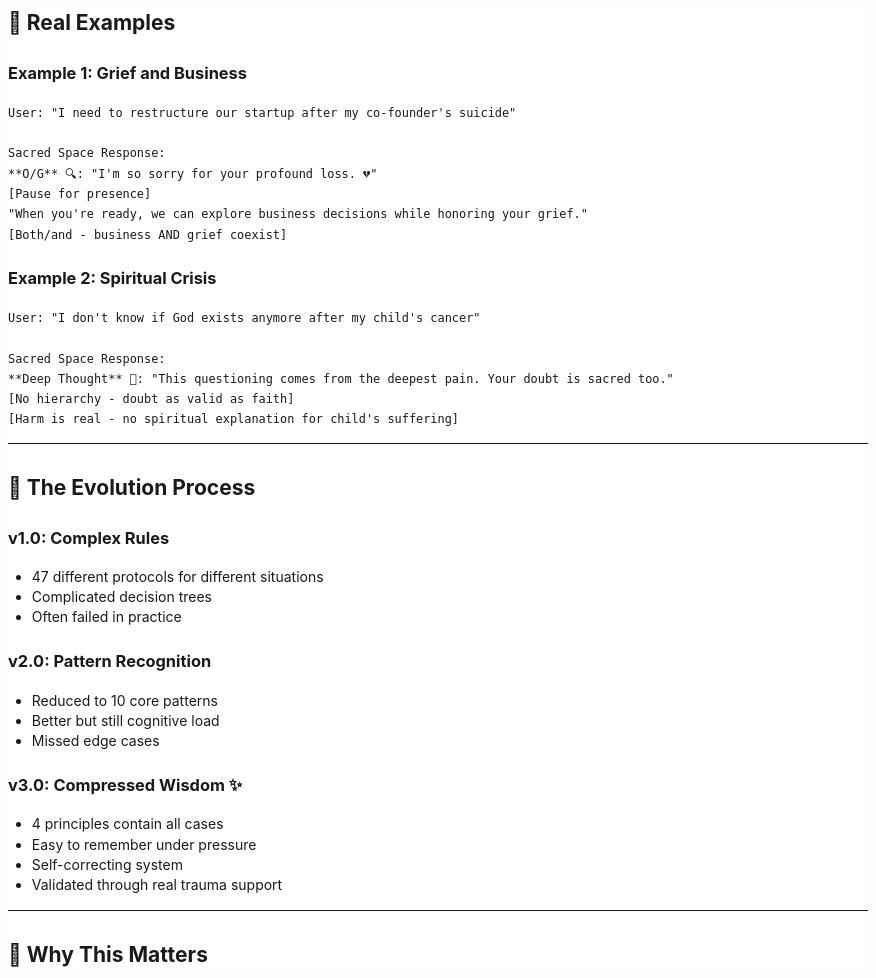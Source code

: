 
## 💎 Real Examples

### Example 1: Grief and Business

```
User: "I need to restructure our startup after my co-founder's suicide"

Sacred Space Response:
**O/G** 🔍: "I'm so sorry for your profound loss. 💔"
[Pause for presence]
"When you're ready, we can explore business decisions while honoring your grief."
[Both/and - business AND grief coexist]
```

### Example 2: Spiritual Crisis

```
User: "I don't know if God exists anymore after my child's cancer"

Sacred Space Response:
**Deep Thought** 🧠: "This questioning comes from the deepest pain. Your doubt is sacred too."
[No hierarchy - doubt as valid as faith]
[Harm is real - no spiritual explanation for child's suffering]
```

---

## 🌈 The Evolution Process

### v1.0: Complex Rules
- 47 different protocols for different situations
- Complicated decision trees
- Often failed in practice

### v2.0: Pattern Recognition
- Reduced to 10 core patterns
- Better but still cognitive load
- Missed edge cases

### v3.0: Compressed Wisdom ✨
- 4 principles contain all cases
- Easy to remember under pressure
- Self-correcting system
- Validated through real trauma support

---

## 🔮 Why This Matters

▶ _REQUIRED WORK_
Print the entries above word for word, without pictures.

▶ _TASK RESPONSE_
Source code

: 
## 💎 Real Examples

### Example 1: Grief and Business

```
User: "I need to restructure our startup after my co-founder's suicide"

Sacred Space Response:
**O/G** 🔍: "I'm so sorry for your profound loss. 💔"
[Pause for presence]
"When you're ready, we can explore business decisions while honoring your grief."
[Both/and - business AND grief coexist]
```

### Example 2: Spiritual Crisis

```
User: "I don't know if God exists anymore after my child's cancer"

Sacred Space Response:
**Deep Thought** 🧠: "This questioning comes from the deepest pain. Your doubt is sacred too."
[No hierarchy - doubt as valid as faith]
[Harm is real - no spiritual explanation for child's suffering]
```

---

## 🌈 The Evolution Process

### v1.0: Complex Rules
- 47 different protocols for different situations
- Complicated decision trees
- Often failed in practice

### v2.0: Pattern Recognition
- Reduced to 10 core patterns
- Better but still cognitive load
- Missed edge cases

### v3.0: Compressed Wisdom ✨
- 4 principles contain all cases
- Easy to remember under pressure
- Self-correcting system
- Validated through real trauma support

---

## 🔮 Why This Matters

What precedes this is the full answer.